SQL query: Delete all records from the table except latest N?
Solution 1
You cannot delete the records that way, the main issue being that you cannot use a subquery to specify the value of a LIMIT clause.
This works (tested in MySQL 5.0.67):
DELETE FROM `table`
WHERE id NOT IN (
SELECT id
FROM (
SELECT id
FROM `table`
ORDER BY id DESC
LIMIT 42 -- keep this many records
) foo
);
The intermediate subquery is required. Without it we'd run into two errors:
- SQL Error (1093): You can't specify target table 'table' for update in FROM clause - MySQL doesn't allow you to refer to the table you are deleting from within a direct subquery.

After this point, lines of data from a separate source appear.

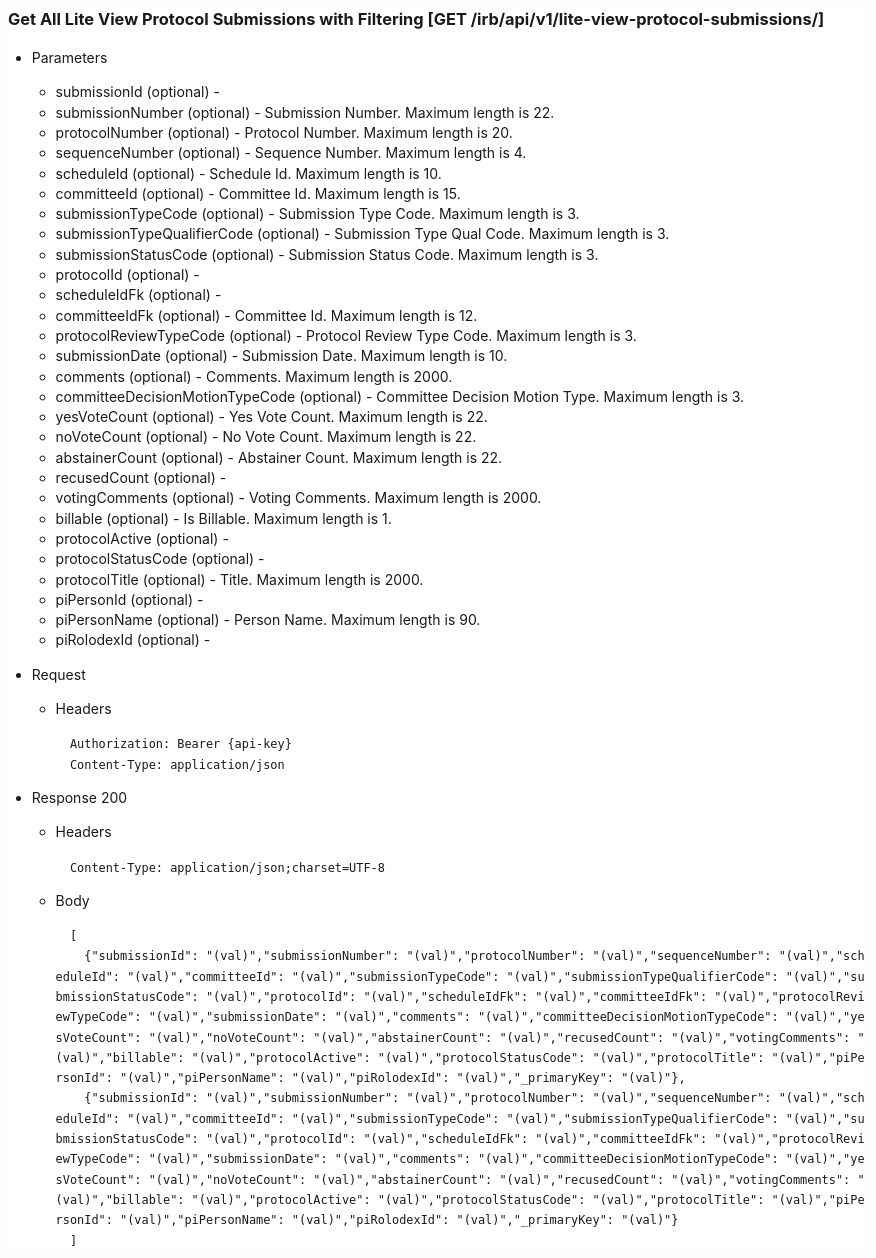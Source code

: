 ### Get All Lite View Protocol Submissions with Filtering [GET /irb/api/v1/lite-view-protocol-submissions/]
    
+ Parameters

    + submissionId (optional) - 
    + submissionNumber (optional) - Submission Number. Maximum length is 22.
    + protocolNumber (optional) - Protocol Number. Maximum length is 20.
    + sequenceNumber (optional) - Sequence Number. Maximum length is 4.
    + scheduleId (optional) - Schedule Id. Maximum length is 10.
    + committeeId (optional) - Committee Id. Maximum length is 15.
    + submissionTypeCode (optional) - Submission Type Code. Maximum length is 3.
    + submissionTypeQualifierCode (optional) - Submission Type Qual Code. Maximum length is 3.
    + submissionStatusCode (optional) - Submission Status Code. Maximum length is 3.
    + protocolId (optional) - 
    + scheduleIdFk (optional) - 
    + committeeIdFk (optional) - Committee Id. Maximum length is 12.
    + protocolReviewTypeCode (optional) - Protocol Review Type Code. Maximum length is 3.
    + submissionDate (optional) - Submission Date. Maximum length is 10.
    + comments (optional) - Comments. Maximum length is 2000.
    + committeeDecisionMotionTypeCode (optional) - Committee Decision Motion Type. Maximum length is 3.
    + yesVoteCount (optional) - Yes Vote Count. Maximum length is 22.
    + noVoteCount (optional) - No Vote Count. Maximum length is 22.
    + abstainerCount (optional) - Abstainer Count. Maximum length is 22.
    + recusedCount (optional) - 
    + votingComments (optional) - Voting Comments. Maximum length is 2000.
    + billable (optional) - Is Billable. Maximum length is 1.
    + protocolActive (optional) - 
    + protocolStatusCode (optional) - 
    + protocolTitle (optional) - Title. Maximum length is 2000.
    + piPersonId (optional) - 
    + piPersonName (optional) - Person Name. Maximum length is 90.
    + piRolodexId (optional) - 

            
+ Request

    + Headers

            Authorization: Bearer {api-key}
            Content-Type: application/json 

+ Response 200
    + Headers

            Content-Type: application/json;charset=UTF-8

    + Body
    
            [
              {"submissionId": "(val)","submissionNumber": "(val)","protocolNumber": "(val)","sequenceNumber": "(val)","scheduleId": "(val)","committeeId": "(val)","submissionTypeCode": "(val)","submissionTypeQualifierCode": "(val)","submissionStatusCode": "(val)","protocolId": "(val)","scheduleIdFk": "(val)","committeeIdFk": "(val)","protocolReviewTypeCode": "(val)","submissionDate": "(val)","comments": "(val)","committeeDecisionMotionTypeCode": "(val)","yesVoteCount": "(val)","noVoteCount": "(val)","abstainerCount": "(val)","recusedCount": "(val)","votingComments": "(val)","billable": "(val)","protocolActive": "(val)","protocolStatusCode": "(val)","protocolTitle": "(val)","piPersonId": "(val)","piPersonName": "(val)","piRolodexId": "(val)","_primaryKey": "(val)"},
              {"submissionId": "(val)","submissionNumber": "(val)","protocolNumber": "(val)","sequenceNumber": "(val)","scheduleId": "(val)","committeeId": "(val)","submissionTypeCode": "(val)","submissionTypeQualifierCode": "(val)","submissionStatusCode": "(val)","protocolId": "(val)","scheduleIdFk": "(val)","committeeIdFk": "(val)","protocolReviewTypeCode": "(val)","submissionDate": "(val)","comments": "(val)","committeeDecisionMotionTypeCode": "(val)","yesVoteCount": "(val)","noVoteCount": "(val)","abstainerCount": "(val)","recusedCount": "(val)","votingComments": "(val)","billable": "(val)","protocolActive": "(val)","protocolStatusCode": "(val)","protocolTitle": "(val)","piPersonId": "(val)","piPersonName": "(val)","piRolodexId": "(val)","_primaryKey": "(val)"}
            ]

- SQL Error (1235): This version of MySQL doesn't yet support 'LIMIT & IN/ALL/ANY/SOME subquery' - You can't use the LIMIT clause within a direct subquery of a NOT IN operator.
Fortunately, using an intermediate subquery allows us to bypass both of these limitations.
Nicole has pointed out this query can be optimised significantly for certain use cases (such as this one). I recommend reading that answer as well to see if it fits yours.
Solution 2
I know I'm resurrecting quite an old question, but I recently ran into this issue, but needed something that scales to large numbers well. There wasn't any existing performance data, and since this question has had quite a bit of attention, I thought I'd post what I found.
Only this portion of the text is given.